PCR-SSCP是1989年日本Orita等创建的筛查突变的新技术。它是一种简单、快速、经济的点突变筛查手段。PCR-SSCP技术的基本原理是PCR扩增后的DNA片段经变性成单链DNA，单链DNA在中性聚丙烯酰胺凝胶中电泳时形成不同的立体构象，其构象直接影响泳动速率，相同长度的 DNA单链其核苷酸顺序仅有单个碱基的差别，就可以产生立体构象的不同，造成泳动速率的不同，产生不同的泳动带。
 
       PCR扩增后的DNA片段经变性成单链后在不含有变性剂的中性胶中电泳，与正常比较出现泳动带的变位即可推测存在碱基置换。
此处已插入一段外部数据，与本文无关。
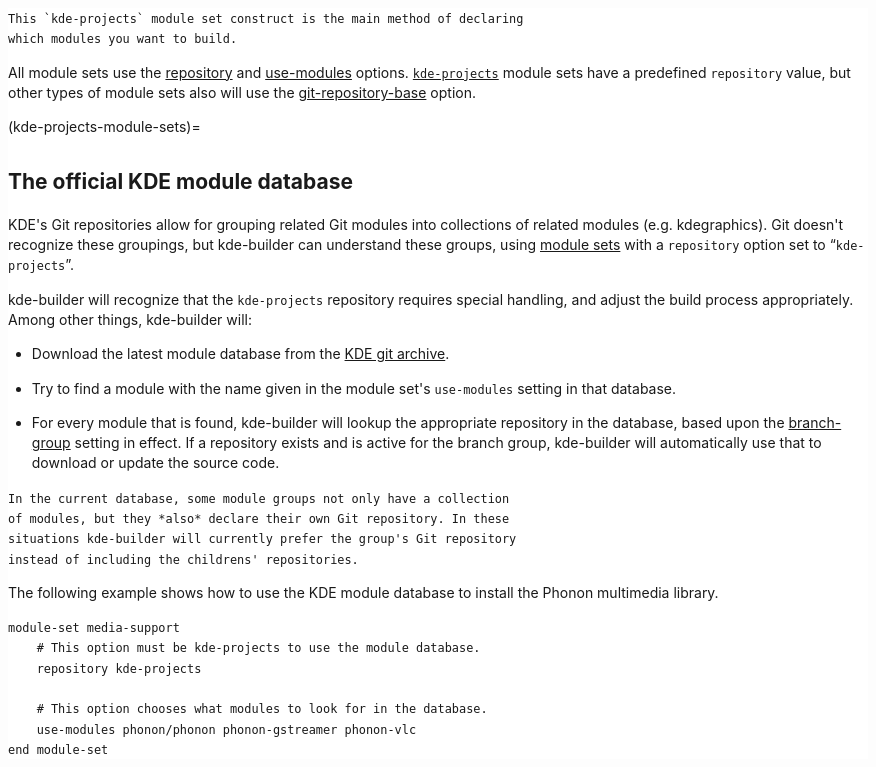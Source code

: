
 ```{tip}
This `kde-projects` module set construct is the main method of declaring
which modules you want to build.
```

All module sets use the [repository](#conf-repository) and
[use-modules](#conf-use-modules) options.
[`kde-projects`](#kde-projects-module-sets) module sets have a
predefined `repository` value, but other types of module sets also will
use the [git-repository-base](#conf-git-repository-base) option.

(kde-projects-module-sets)=
## The official KDE module database

KDE's Git repositories allow for grouping related Git modules into
collections of related modules (e.g. kdegraphics). Git doesn't recognize
these groupings, but kde-builder can understand these groups, using
[module sets](#module-sets) with a `repository` option set to
“`kde-projects`”.

kde-builder will recognize that the `kde-projects` repository requires
special handling, and adjust the build process appropriately. Among
other things, kde-builder will:

- Download the latest module database from the [KDE git
  archive]( https://commits.kde.org/).

- Try to find a module with the name given in the module set's
  `use-modules` setting in that database.

- For every module that is found, kde-builder will lookup the
  appropriate repository in the database, based upon the
  [branch-group](#conf-branch-group) setting in effect. If a repository
  exists and is active for the branch group, kde-builder will
  automatically use that to download or update the source code.

```{note}
In the current database, some module groups not only have a collection
of modules, but they *also* declare their own Git repository. In these
situations kde-builder will currently prefer the group's Git repository
instead of including the childrens' repositories.
```

The following example shows how to use the KDE module database to
install the Phonon multimedia library.

```{code-block}
module-set media-support
    # This option must be kde-projects to use the module database.
    repository kde-projects

    # This option chooses what modules to look for in the database.
    use-modules phonon/phonon phonon-gstreamer phonon-vlc
end module-set
```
其碱基置换的性质必须经过DNA测序才能确定。因此PCR-SSCP检测是测序之前突变筛查的常用手段。 
 
       为了便于观察分析结果，PCR扩增体系中常加入a-32P dNTP标记PCR产物，电泳后放射自显影观察泳动带的位置。目前也常用银染法来染色聚丙烯酰胺凝胶上的DNA泳动带，此方法可避免同位素的污染及对操作者的辐射损伤，但其灵敏度不如用同位素标记。
 
       单链DNA片段的立体构象主要与碱基序列相关，但也受到其他条件的影响。因此，PCR-SSCP技术的关键在于电泳时的诸多条件，如凝胶的组成、电泳的温度、离子浓度以及影响分子内相互作用的其他溶质等。 
 
       PCR-SSCP的缺点是存在假阴性和假阳性，一般对长度不超过300bp的待测片段的检出率为70~80%。
 

步骤

       1.  PCR反应（同前）
 
       PCR产物经琼脂糖电泳确认。 
 
       2.  PCR反应结束后，取5μl扩增产物加10μl甲酰胺上样缓冲液混匀，98℃ 变性10分钟，迅速冰浴。
 
       3.  非变性聚丙烯酰胺凝胶电泳。 
 
      （1）制备50 ml 6%非变性聚丙烯酰胺凝胶，加 TEMED 25 μl、10%过硫酸铵250 μl，混匀后灌胶，插入加样梳子。待胶完全聚合后，拔出加样梳子，安装电泳装置，加入1´TBE电泳缓冲液，缓冲液应高于加样孔上缘，用注射器吸取缓冲液冲净加样孔。
 
      （2）取已变性的5 μl PCR扩增产物加到点样孔中，以20 V/cm 电泳 4~5小时。 
 
      （3）拆下电泳装置，取出聚丙烯酰胺凝胶，放到一个塑料盘内，用蒸馏水冲洗1~2遍。
 
      （4）倒入固定液，固定 8~10分钟。 
 
      （5）用蒸馏水冲洗1~2遍；倒入银染液，银染10~12分钟。
 
      （6）用蒸馏水冲洗若干遍；倒入显色液，显色至出现清晰的银染带。
 
      （7）用蒸馏水浸泡聚丙烯酰胺凝胶，观察PCR-SSCP结果。